I just want to be a bear. Crawl into a hole and sleep for the next four months because I know what’s coming – darkness, depression, fights about heat with my husband, eating too much candy (the bad kind) and crappy cardboard tomatoes. I even hate Thanksgiving because I am usually in the depths of a depression by then and can’t stand the food but I have to act cheerful and “eat up.”

When I was a kid, I actually got away with holing up pretty successfully. A serious illness at five kept me out of kindergarten. I was cured by first grade, but over the years, whenever I would tell my mother that my throat felt a little funny or gave her some other eye-fluttering excuse, I was allowed to stay home where I would happily read in bed all day with Chocolate Pinwheels hidden under my pillow. (Remember them? Chocolate covered marshmallows with a graham cracker crust – I could go for one right now.) My sisters were onto me but I didn’t care – this was all I wanted.

Every year, in the fall, I get a little nervous, make sure I have anti-depressants, and try to figure out a plan for how I am going to handle these next four months.

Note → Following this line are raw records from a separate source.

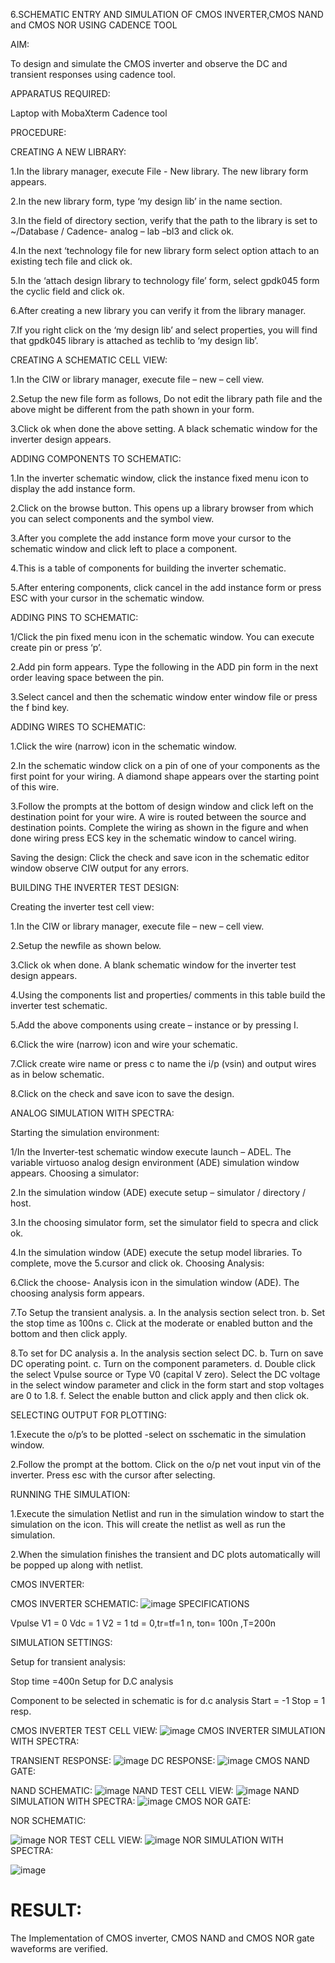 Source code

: 6.SCHEMATIC ENTRY AND SIMULATION OF CMOS INVERTER,CMOS NAND and CMOS NOR USING CADENCE TOOL

AIM:

To design and simulate the CMOS inverter and observe the DC and transient responses using cadence tool.

APPARATUS REQUIRED:

Laptop with MobaXterm Cadence tool

PROCEDURE:

CREATING A NEW LIBRARY:

1.In the library manager, execute File - New library. The new library form appears.

2.In the new library form, type ‘my design lib’ in the name section.

3.In the field of directory section, verify that the path to the library is set to ~/Database / Cadence- analog – lab –bl3 and click ok.

4.In the next ‘technology file for new library form select option attach to an existing tech file and click ok.

5.In the ‘attach design library to technology file’ form, select gpdk045 form the cyclic field and click ok.

6.After creating a new library you can verify it from the library manager.

7.If you right click on the ‘my design lib’ and select properties, you will find that gpdk045 library is attached as techlib to ‘my design lib’.

CREATING A SCHEMATIC CELL VIEW:

1.In the CIW or library manager, execute file – new – cell view.

2.Setup the new file form as follows, Do not edit the library path file and the above might be different from the path shown in your form.

3.Click ok when done the above setting. A black schematic window for the inverter design appears.

ADDING COMPONENTS TO SCHEMATIC:

1.In the inverter schematic window, click the instance fixed menu icon to display the add instance form.

2.Click on the browse button. This opens up a library browser from which you can select components and the symbol view.

3.After you complete the add instance form move your cursor to the schematic window and click left to place a component.

4.This is a table of components for building the inverter schematic.

5.After entering components, click cancel in the add instance form or press ESC with your cursor in the schematic window.

ADDING PINS TO SCHEMATIC:

1/Click the pin fixed menu icon in the schematic window. You can execute create pin or press ‘p’.

2.Add pin form appears. Type the following in the ADD pin form in the next order leaving space between the pin.

3.Select cancel and then the schematic window enter window file or press the f bind key.

ADDING WIRES TO SCHEMATIC:

1.Click the wire (narrow) icon in the schematic window.

2.In the schematic window click on a pin of one of your components as the first point for your wiring. A diamond shape appears over the starting point of this wire.

3.Follow the prompts at the bottom of design window and click left on the destination point for your wire. A wire is routed between the source and destination points. Complete the wiring as shown in the figure and when done wiring press ECS key in the schematic window to cancel wiring.

Saving the design: Click the check and save icon in the schematic editor window observe CIW output for any errors.

BUILDING THE INVERTER TEST DESIGN:

Creating the inverter test cell view:

1.In the CIW or library manager, execute file – new – cell view.

2.Setup the newfile as shown below.

3.Click ok when done. A blank schematic window for the inverter test design appears.

4.Using the components list and properties/ comments in this table build the inverter test schematic.

5.Add the above components using create – instance or by pressing I.

6.Click the wire (narrow) icon and wire your schematic.

7.Click create wire name or press c to name the i/p (vsin) and output wires as in below schematic.

8.Click on the check and save icon to save the design.

ANALOG SIMULATION WITH SPECTRA:

Starting the simulation environment:

1/In the Inverter-test schematic window execute launch – ADEL. The variable virtuoso analog design environment (ADE) simulation window appears. Choosing a simulator:

2.In the simulation window (ADE) execute setup – simulator / directory / host.

3.In the choosing simulator form, set the simulator field to specra and click ok.

4.In the simulation window (ADE) execute the setup model libraries. To complete, move the 5.cursor and click ok. Choosing Analysis:

6.Click the choose- Analysis icon in the simulation window (ADE). The choosing analysis form appears.

7.To Setup the transient analysis. a. In the analysis section select tron. b. Set the stop time as 100ns c. Click at the moderate or enabled button and the bottom and then click apply.

8.To set for DC analysis a. In the analysis section select DC. b. Turn on save DC operating point. c. Turn on the component parameters. d. Double click the select Vpulse source or Type V0 (capital V zero). Select the DC voltage in the select window parameter and click in the form start and stop voltages are 0 to 1.8. f. Select the enable button and click apply and then click ok.

SELECTING OUTPUT FOR PLOTTING:

1.Execute the o/p’s to be plotted -select on sschematic in the simulation window.

2.Follow the prompt at the bottom. Click on the o/p net vout input vin of the inverter. Press esc with the cursor after selecting.

RUNNING THE SIMULATION:

1.Execute the simulation Netlist and run in the simulation window to start the simulation on the icon. This will create the netlist as well as run the simulation.

2.When the simulation finishes the transient and DC plots automatically will be popped up along with netlist.

CMOS INVERTER:

CMOS INVERTER SCHEMATIC:
![image](https://github.com/navaneethans/VLSI-LAB-EXP-6/assets/160302888/1fd644d0-843e-408f-bbc8-b1e38ef3cdfc)
SPECIFICATIONS

Vpulse V1 = 0 Vdc = 1 V2 = 1 td = 0,tr=tf=1 n, ton= 100n ,T=200n

SIMULATION SETTINGS:

Setup for transient analysis:

Stop time =400n Setup for D.C analysis

Component to be selected in schematic is for d.c analysis Start = -1 Stop = 1 resp.

CMOS INVERTER TEST CELL VIEW:
![image](https://github.com/navaneethans/VLSI-LAB-EXP-6/assets/160302888/53efe3b9-d94f-41a5-b783-b3ba5e3f5130)
CMOS INVERTER SIMULATION WITH SPECTRA:

TRANSIENT RESPONSE:
![image](https://github.com/navaneethans/VLSI-LAB-EXP-6/assets/160302888/405532ad-2f8c-4a6a-b431-82139be5465b)
DC RESPONSE:
![image](https://github.com/navaneethans/VLSI-LAB-EXP-6/assets/160302888/28f69734-9b99-4e1f-b051-2990e2b12eb8)
CMOS NAND GATE:

NAND SCHEMATIC:
![image](https://github.com/navaneethans/VLSI-LAB-EXP-6/assets/160302888/6dc53119-5a4b-4b07-82f2-ea27062c48aa)
NAND TEST CELL VIEW:
![image](https://github.com/navaneethans/VLSI-LAB-EXP-6/assets/160302888/08ba808d-34c2-4b82-8582-5dc2c4632c96)
NAND SIMULATION WITH SPECTRA:
![image](https://github.com/navaneethans/VLSI-LAB-EXP-6/assets/160302888/869f3479-c3c8-49a8-8f0e-9a0793865911)
CMOS NOR GATE:

NOR SCHEMATIC:

![image](https://github.com/navaneethans/VLSI-LAB-EXP-6/assets/160302888/49f5e486-9442-4801-bbfb-0d89672801be)
NOR TEST CELL VIEW:
![image](https://github.com/navaneethans/VLSI-LAB-EXP-6/assets/160302888/3844917a-3747-4c8f-85e3-e854fc12f1aa)
NOR SIMULATION WITH SPECTRA:

![image](https://github.com/navaneethans/VLSI-LAB-EXP-6/assets/160302888/86700a4d-d7a8-45a0-a32d-cda3c98ded87)
# RESULT:

The Implementation of CMOS inverter, CMOS NAND and CMOS NOR gate waveforms are verified.

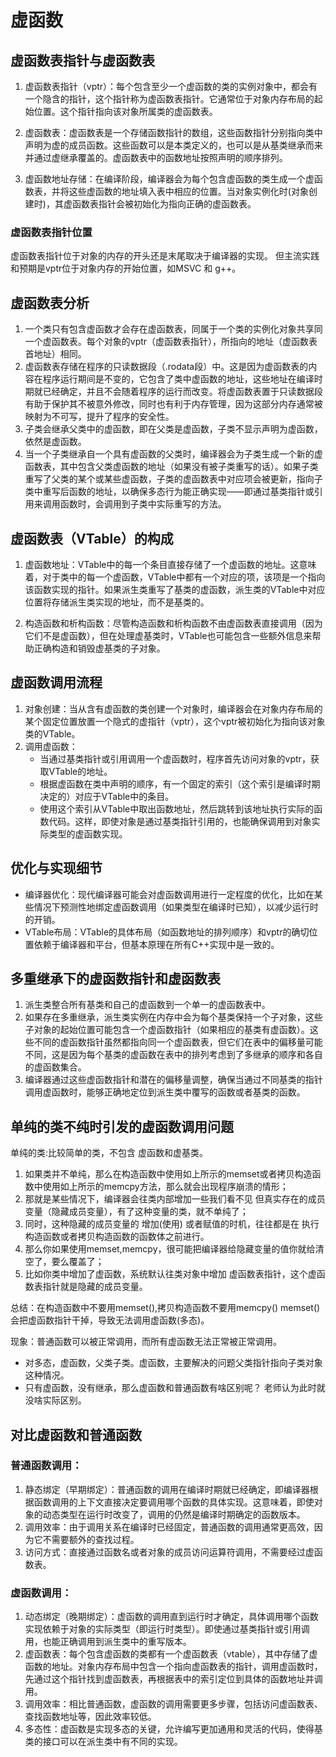 # 虚函数
## 虚函数表指针与虚函数表
1. 虚函数表指针（vptr）：每个包含至少一个虚函数的类的实例对象中，都会有一个隐含的指针，这个指针称为虚函数表指针。它通常位于对象内存布局的起始位置。这个指针指向该对象所属类的虚函数表。

2. 虚函数表：虚函数表是一个存储函数指针的数组，这些函数指针分别指向类中声明为虚的成员函数。这些函数可以是本类定义的，也可以是从基类继承而来并通过虚继承覆盖的。虚函数表中的函数地址按照声明的顺序排列。

3. 虚函数地址存储：在编译阶段，编译器会为每个包含虚函数的类生成一个虚函数表，并将这些虚函数的地址填入表中相应的位置。当对象实例化时(对象创建时)，其虚函数表指针会被初始化为指向正确的虚函数表。

### 虚函数表指针位置
虚函数表指针位于对象的内存的开头还是末尾取决于编译器的实现。
但主流实践和预期是vptr位于对象内存的开始位置，如MSVC 和 g++。

## 虚函数表分析
1. 一个类只有包含虚函数才会存在虚函数表，同属于一个类的实例化对象共享同一个虚函数表。每个对象的vptr（虚函数表指针），所指向的地址（虚函数表首地址）相同。
2. 虚函数表存储在程序的只读数据段（.rodata段）中。这是因为虚函数表的内容在程序运行期间是不变的，它包含了类中虚函数的地址，这些地址在编译时期就已经确定，并且不会随着程序的运行而改变。将虚函数表置于只读数据段有助于保护其不被意外修改，同时也有利于内存管理，因为这部分内存通常被映射为不可写，提升了程序的安全性。
3. 子类会继承父类中的虚函数，即在父类是虚函数，子类不显示声明为虚函数，依然是虚函数。
4. 当一个子类继承自一个具有虚函数的父类时，编译器会为子类生成一个新的虚函数表，其中包含父类虚函数的地址（如果没有被子类重写的话）。如果子类重写了父类的某个或某些虚函数，子类的虚函数表中对应项会被更新，指向子类中重写后函数的地址，以确保多态行为能正确实现——即通过基类指针或引用来调用函数时，会调用到子类中实际重写的方法。

## 虚函数表（VTable）的构成
1. 虚函数地址：VTable中的每一个条目直接存储了一个虚函数的地址。这意味着，对于类中的每一个虚函数，VTable中都有一个对应的项，该项是一个指向该函数实现的指针。如果派生类重写了基类的虚函数，派生类的VTable中对应位置将存储派生类实现的地址，而不是基类的。

2. 构造函数和析构函数：尽管构造函数和析构函数不由虚函数表直接调用（因为它们不是虚函数），但在处理虚基类时，VTable也可能包含一些额外信息来帮助正确构造和销毁虚基类的子对象。

## 虚函数调用流程
1. 对象创建：当从含有虚函数的类创建一个对象时，编译器会在对象内存布局的某个固定位置放置一个隐式的虚指针（vptr），这个vptr被初始化为指向该对象类的VTable。
2. 调用虚函数：
    - 当通过基类指针或引用调用一个虚函数时，程序首先访问对象的vptr，获取VTable的地址。
    - 根据虚函数在类中声明的顺序，有一个固定的索引（这个索引是编译时期决定的）对应于VTable中的条目。
    - 使用这个索引从VTable中取出函数地址，然后跳转到该地址执行实际的函数代码。这样，即使对象是通过基类指针引用的，也能确保调用到对象实际类型的虚函数实现。

## 优化与实现细节
- 编译器优化：现代编译器可能会对虚函数调用进行一定程度的优化，比如在某些情况下预测性地绑定虚函数调用（如果类型在编译时已知），以减少运行时的开销。
- VTable布局：VTable的具体布局（如函数地址的排列顺序）和vptr的确切位置依赖于编译器和平台，但基本原理在所有C++实现中是一致的。


## 多重继承下的虚函数指针和虚函数表
1. 派生类整合所有基类和自己的虚函数到一个单一的虚函数表中。
2. 如果存在多重继承，派生类实例在内存中会为每个基类保持一个子对象，这些子对象的起始位置可能包含一个虚函数指针（如果相应的基类有虚函数）。这些不同的虚函数指针虽然都指向同一个虚函数表，但它们在表中的偏移量可能不同，这是因为每个基类的虚函数在表中的排列考虑到了多继承的顺序和各自的虚函数集合。
3. 编译器通过这些虚函数指针和潜在的偏移量调整，确保当通过不同基类的指针调用虚函数时，能够正确地定位到派生类中覆写的函数或者基类的函数。

## 单纯的类不纯时引发的虚函数调用问题
单纯的类:比较简单的类，不包含 虚函数和虚基类。

1. 如果类并不单纯，那么在构造函数中使用如上所示的memset或者拷贝构造函数中使用如上所示的memcpy方法，那么就会出现程序崩溃的情形；
2. 那就是某些情况下，编译器会往类内部增加一些我们看不见 但真实存在的成员变量（隐藏成员变量），有了这种变量的类，就不单纯了；
3. 同时，这种隐藏的成员变量的 增加(使用) 或者赋值的时机，往往都是在 执行构造函数或者拷贝构造函数的函数体之前进行。
4. 那么你如果使用memset,memcpy，很可能把编译器给隐藏变量的值你就给清空了，要么覆盖了；
5. 比如你类中增加了虚函数，系统默认往类对象中增加 虚函数表指针，这个虚函数表指针就是隐藏的成员变量。

总结：在构造函数中不要用memset(),拷贝构造函数不要用memcpy()
    memset()会把虚函数指针干掉，导致无法调用虚函数(多态)。

现象：普通函数可以被正常调用，而所有虚函数无法正常被正常调用。
- 对多态，虚函数，父类子类。虚函数，主要解决的问题父类指针指向子类对象这种情况。
- 只有虚函数，没有继承，那么虚函数和普通函数有啥区别呢？ 老师认为此时就没啥实际区别。

## 对比虚函数和普通函数
### 普通函数调用：
1. 静态绑定（早期绑定）：普通函数的调用在编译时期就已经确定，即编译器根据函数调用的上下文直接决定要调用哪个函数的具体实现。这意味着，即使对象的动态类型在运行时改变了，调用的仍然是编译时期确定的函数版本。
2. 调用效率：由于调用关系在编译时已经固定，普通函数的调用通常更高效，因为它不需要额外的查找过程。
3. 访问方式：直接通过函数名或者对象的成员访问运算符调用，不需要经过虚函数表。
### 虚函数调用：
1. 动态绑定（晚期绑定）：虚函数的调用直到运行时才确定，具体调用哪个函数实现依赖于对象的实际类型（即运行时类型）。即使通过基类指针或引用调用，也能正确调用到派生类中的重写版本。
2. 虚函数表：每个包含虚函数的类都有一个虚函数表（vtable），其中存储了虚函数的地址。对象内存布局中包含一个指向虚函数表的指针，调用虚函数时，先通过这个指针找到虚函数表，再根据表中的索引定位到具体的函数地址并调用。
3. 调用效率：相比普通函数，虚函数的调用需要更多步骤，包括访问虚函数表、查找函数地址等，因此效率较低。
4. 多态性：虚函数是实现多态的关键，允许编写更加通用和灵活的代码，使得基类的接口可以在派生类中有不同的实现。

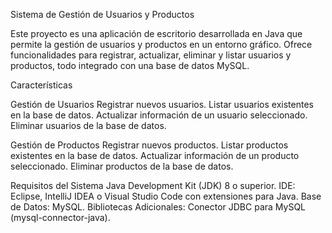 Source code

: Sistema de Gestión de Usuarios y Productos

Este proyecto es una aplicación de escritorio desarrollada en Java que permite la gestión de usuarios y productos en un entorno gráfico. Ofrece funcionalidades para registrar, actualizar, eliminar y listar usuarios y productos, todo integrado con una base de datos MySQL.

Características

Gestión de Usuarios
Registrar nuevos usuarios.
Listar usuarios existentes en la base de datos.
Actualizar información de un usuario seleccionado.
Eliminar usuarios de la base de datos.

Gestión de Productos
Registrar nuevos productos.
Listar productos existentes en la base de datos.
Actualizar información de un producto seleccionado.
Eliminar productos de la base de datos.

Requisitos del Sistema
Java Development Kit (JDK) 8 o superior.
IDE: Eclipse, IntelliJ IDEA o Visual Studio Code con extensiones para Java.
Base de Datos: MySQL.
Bibliotecas Adicionales: Conector JDBC para MySQL (mysql-connector-java). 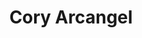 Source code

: ---
inv_num: 2006-032
add_credit:
url: 2006-032-cory-arcangel-monograph
title: 'Cory Arcangel '
year: '2006'
display_year: '2006'
medium:
dims: 9.25 x 6.5 x 0.35 inches
pitch:
ps:
live_url:
youtube:
related_code:
subheading: "(Monograph)"
download:
commission:
related:
layout: things-i-made
--- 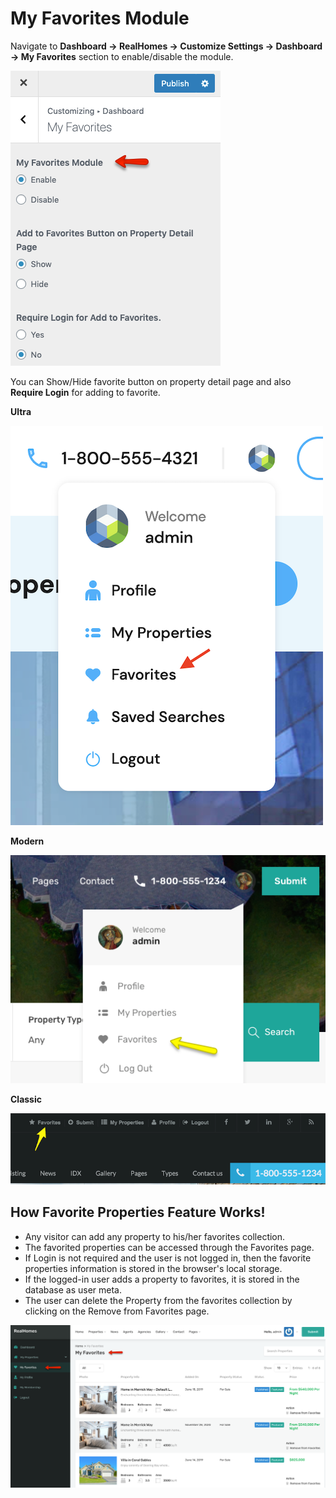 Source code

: # My Favorites Module

Navigate to **Dashboard → RealHomes → Customize Settings → Dashboard → My Favorites** section to enable/disable the module. 

![RealHomes Documentation](images/member-pages/favorites-main-section.png)

You can Show/Hide favorite button on property detail page and also **Require Login** for adding to favorite.

**Ultra**

![RealHomes Favorties Ultra](images/member-pages/favorites-front-end-ultra.png)

**Modern**

![RealHomes Favorties Modern](images/member-pages/favorites-front-end-mod.png)

**Classic**

![RealHomes Favorties Classic](images/member-pages/favorites-front-end.png)

## How Favorite Properties Feature Works!

- Any visitor can add any property to his/her favorites collection.
- The favorited properties can be accessed through the Favorites page.
- If Login is not required and the user is not logged in, then the favorite properties information is stored in the browser's local storage.
- If the logged-in user adds a property to favorites, it is stored in the database as user meta.
- The user can delete the Property from the favorites collection by clicking on the Remove from Favorites page.

![RealHomes Documentation](images/member-pages/favorites-section-front-end.png)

Don’t tell me a vacation in the Caribbean because two weeks doesn’t help the day-to-day of this long season.

So I am writing, dear reader, because if you are not one of those spunky bright girls who loves the change of seasons, getting new school supplies even though you are 40, but feel like me, I offer one solution I discovered recently.

Find your cave, curl up, get your candy and choose a book that is actually denser and darker than your mood. Something like Dostoyevsky or Shakespeare’s tragedies because somehow allowing yourself to live in a world that, even if fictional, is worse that your own, helps. If you are lucky, five pounds fatter by the time you look up, the snow drops will be pushing their little faces thru the gray ice, the characters will have found some equanimity, and you will know you’ve made it thru. Again.